HPC Session 02 OpenMP

Posted Nov 15, 2024

8 min read

OpenMP

OpenMP is a …

abbreviation for Open Multi Processing
allows programmers to annotate their C/FORTRAN code with parallelism specs
portability stems from compiler support
standard defined by a consortium (www.openmp.org)
driven by AMD, IBM, Intel, Cray, HP, Nvidia, . . .
“old” thing currently facing its fifth (5.2) generation (1st: 1997, 2nd: 2000; 3rd: 2008; 4th: 2013, 5th: 2018)
standard to program embarrassingly parallel accelerators – i.e., GPGPU We’ve come a long way from manual loop unrolls in OpenCL…
Way to iteratively parallelise serial code by identifying opportunities for concurrency

A first example

  
const int size = ...
int a[size];
#pragma omp parallel for
for( int i=0; i<size; i++ ) {
  a[i] = i
}

OpenMP for C is a preprocessor(pragma)-based extension (annotations, not API)
- Implementation is up to the compiler (built in to recent GNU and Intel compilers; before additional precompiler required)
- Implementations internally rely on libraries (such as pthreads)
- Annotations that are not understood should be ignored (don’t break old code)
Syntax conventions
- OpenMP statements always start with #pragma omp
- Before GCC 4, source-to-source compiler replaced only those lines
OpenMP originally written for BSP/Fork-Join applications
OpenMP usually abstracts from machine characteristics (number of cores, threads, . . . )

Compilation and execution:

GCC: -fopenmp
Intel: -openmp
Some systems require #include <omp.h>
Set threads: export OMP NUM THREADS=2

What happens — usage

  
const int size = ...
int a[size];
#pragma omp parallel for
for( int i=0; i<size; i++ ) {
  a[i] = i
}

  
$ gcc -fopenmp test.c
$ export OMP_NUM_THREADS=4
$ ./a.out

Code runs serially until it hits the #pragma
System splits up for loop into chunks (we do not yet know how many)
Chunks then are deployed among the available (four) threads
All threads wait until loop has terminated on all threads =>, i.e. it synchronises the threads ) bulk synchronous processing (bsp)
Individual threads may execute different instructions from the loop concurrently (designed for MIMD machines)

OpenMP execution model

  
#pragma omp parallel
{
  for( int i=0; i<size; i++ ) {
		a[i] = i; 
  }
}

Implicit scooping:

  
#pragma omp parallel
for( int i=0; i<size; i++ ) {
  a[i] = i;
}

Manager thread vs. worker threads
Fork/join execution model with implicit synchronisation (barrier) at end of scope
Nested parallel loops possible (though sometimes very expensive)
Shared memory paradigm (everybody may access everything)

Some OMP functions

  
int numberOfThreads = omp_get_num_procs(); 
#pragma omp parallel for
for( int i=0; i<size; i++ ) {
  int thisLineCodeIsRunningOn = omp_get_thread_num();
}

No explicit initialisation of OpenMP required in source code
Abstracted from hardware threads—setting thread count is done by OS
Error handling (to a greater extent) not specified by standard
Functions almost never required (perhaps for debugging)

OpenMP function example

  
#include <stdio.h> 
#include <omp.h> 
int main(void)
{
  int mthread = omp_get_max_threads();
	int nthread = omp_get_num_threads();
	int thread;
	#pragma omp parallel private(thread) shared(mthread,nthread)
  {
    thread = omp_get_thread_num();
    printf("Hello, World!
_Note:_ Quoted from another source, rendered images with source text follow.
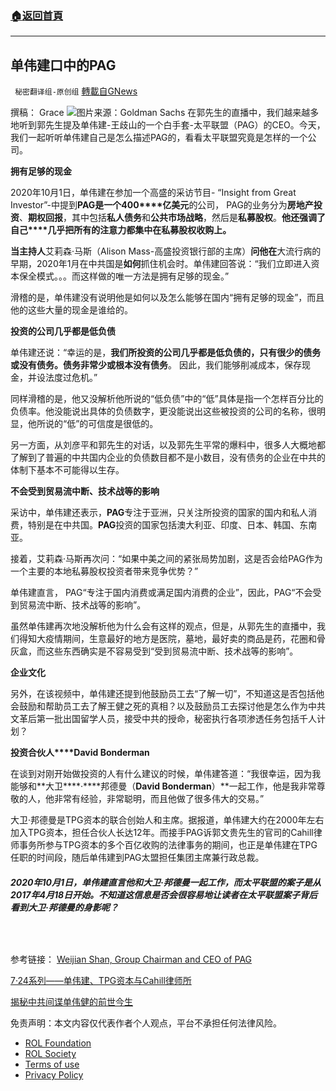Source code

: ###  [:house:返回首頁](https://github.com/ourhimalayas/txt)
---


## 单伟建口中的PAG
` 秘密翻译组-原创组` [轉載自GNews](https://gnews.org/zh-hans/1967281/)

撰稿： Grace
![](https://assets.gnews.org/wp-content/uploads/2022/02/Screen-Shot-2022-02-06-at-2.41.34-PM.jpeg)图片来源：Goldman Sachs
在郭先生的直播中，我们越来越多地听到郭先生提及单伟建-王歧山的一个白手套-太平联盟（PAG）的CEO。今天，我们一起听听单伟建自己是怎么描述PAG的，看看太平联盟究竟是怎样的一个公司。

**拥有足够的现金**

2020年10月1日，单伟建在参加一个高盛的采访节目- “Insight from Great Investor”-中提到**PAG****是一个****400****亿美元**的公司， PAG的业务分为**房地产投资**、**期权回报**，其中包括**私人债务**和**公共市场战略**，然后是**私募股权**。**他还强调了自己****几乎把所有的注意力都集中在私募股权收购上。**

**当主持人**艾莉森·马斯（Alison Mass-高盛投资银行部的主席）**问他在**大流行病的早期，2020年1月在中共国是**如何**抓住机会时。单伟建回答说：“我们立即进入资本保全模式。。。而这样做的唯一方法是拥有足够的现金。”

滑稽的是，单伟建没有说明他是如何以及怎么能够在国内“拥有足够的现金”，而且他的这些大量的现金是谁给的。

**投资的公司几乎都是低负债**

单伟建还说：“幸运的是，**我们所投资的公司几乎都是低负债的，只有很少的债务或没有债务。债务非常少或根本没有债务**。 因此，我们能够削减成本，保存现金，并设法度过危机。”

同样滑稽的是，他又没解析他所说的“低负债”中的“低”具体是指一个怎样百分比的负债率。他没能说出具体的负债数字，更没能说出这些被投资的公司的名称，很明显，他所说的“低”的可信度是很低的。

另一方面，从刘彦平和郭先生的对话，以及郭先生平常的爆料中，很多人大概地都了解到了普遍的中共国内企业的负债数目都不是小数目，没有债务的企业在中共的体制下基本不可能得以生存。

**不会受到贸易流中断、技术战等的影响**

采访中，单伟建还表示，**PAG**专注于亚洲，只关注所投资的国家的国内和私人消费，特别是在中共国。**PAG**投资的国家包括澳大利亚、印度、日本、韩国、东南亚。

接着，艾莉森·马斯再次问：“如果中美之间的紧张局势加剧，这是否会给PAG作为一个主要的本地私募股权投资者带来竞争优势？”

单伟建直言， PAG“专注于国内消费或满足国内消费的企业”，因此，PAG“不会受到贸易流中断、技术战等的影响”。

虽然单伟建再次地没解析他为什么会有这样的观点，但是，从郭先生的直播中，我们得知大疫情期间，生意最好的地方是医院，墓地，最好卖的商品是药，花圈和骨灰盒，而这些东西确实是不容易受到“受到贸易流中断、技术战等的影响”。

**企业文化**

另外，在该视频中，单伟建还提到他鼓励员工去“了解一切”，不知道这是否包括他会鼓励和帮助员工去了解王健之死的真相？以及鼓励员工去探讨他是怎么作为中共文革后第一批出国留学人员，接受中共的授命，秘密执行各项渗透任务包括千人计划？

**投资合伙人****David Bonderman**

在谈到对刚开始做投资的人有什么建议的时候，单伟建答道：“我很幸运，因为我能够和**大卫****·****邦德曼（****David Bonderman****）**一起工作，他是我非常尊敬的人，他非常有经验，非常聪明，而且他做了很多伟大的交易。”

大卫·邦德曼是TPG资本的联合创始人和主席。据报道，单伟建大约在2000年左右加入TPG资本，担任合伙人长达12年。而接手PAG诉郭文贵先生的官司的Cahill律师事务所参与TPG资本的多个百亿收购的法律事务的期间，也正是单伟建在TPG任职的时间段，随后单伟建到PAG太盟担任集团主席兼行政总裁。

##### 2020年10月1日，单伟建直言他和大卫·邦德曼一起工作，而太平联盟的案子是从2017年4月18日开始。不知道这信息是否会很容易地让读者在太平联盟案子背后看到大卫·邦德曼的身影呢？

#####  

参考链接： [Weijian Shan, Group Chairman and CEO of PAG](https://www.goldmansachs.com/insights/talks-at-gs/weijian-shan-2021.html)

[7·24系列——单伟建、TPG资本与Cahill律师所](https://gnews.org/zh-hans/1878068/)

[揭秘中共间谍单伟健的前世今生](https://gnews.org/zh-hans/1966610/)

 

免责声明：本文内容仅代表作者个人观点，平台不承担任何法律风险。

- [ROL Foundation](https://rolfoundation.org/)
- [ROL Society](https://rolsociety.org/)
- [Terms of use](https://gnews.org/terms-of-use-3/)
- [Privacy Policy](https://gnews.org/privacy-policy/)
I am thread %d of %d of %d\n",
	}
	return 0; 
}

omp_get_max_threads() – maximum number of threads, in this case reads OMP NUM THREADS
omp_get_max_threads()– current number of threads, in this case 1
omp_get_max_threads()– current thread index, in this case between 1 & OMP NUM THREADS

OpenMP function example

  
#include <stdio.h> 
#include <omp.h> 
int main(void)
{
  int mthread = omp_get_max_threads();
  int nthread;
  int thread;
	#pragma omp parallel private(thread,nthread) shared(mthread)
  {
    thread = omp_get_thread_num();
    nthread = omp_get_num_threads();
    printf("Hello, World! I am thread %d of %d of %d\n",
	}
	return 0; 
}

What is the output of running this example with OMP_NUM_THREADS=2?

Parallel loops in action

  
#pragma omp parallel // parallel, but doesn't split the work! 
{
  for( int i=0; i<size; i++ ) {
    a[i] = a[i]*2;
	} 
}
#pragma omp parallel for // splits work to be done in parallel 
{
  for( int i=0; i<size; i++ ) {
    a[i] = a[i]*2;
	}	 
}

Observations:

Global loop count is either size or threads·size
We may run into race conditions
These result from dependencies (read-write, write-read, write-write) on a[i]

Parallel loops and BSP

  
#pragma omp parallel
{
	#pragma omp for
	for( int i=0; i<size; i++ ) {
  a[i] = a[i]*2;
	} 
}

omp parallel triggers fork technically, i.e. spawns the threads
for decomposes the iteration range (logical fork part)
omp parallel for is a shortcut
BSP’s join/barrier is done implicitly at end of the parallel section

Requirements for parallel loops

  
#pragma omp parallel for
{
  for( int i=0; i<size; i++ ) {
    a[i] = a[i]*2;
  }
}

Loop has to follow plain initialisation-condition-increment pattern:
- Only integer counters
- Only plain comparisons
- Only increment and decrement (no multiplication or any arithmetics)
Loop has be countable (otherwise splitting is doomed to fail).
Loop has to follow single-entry/single-exit pattern.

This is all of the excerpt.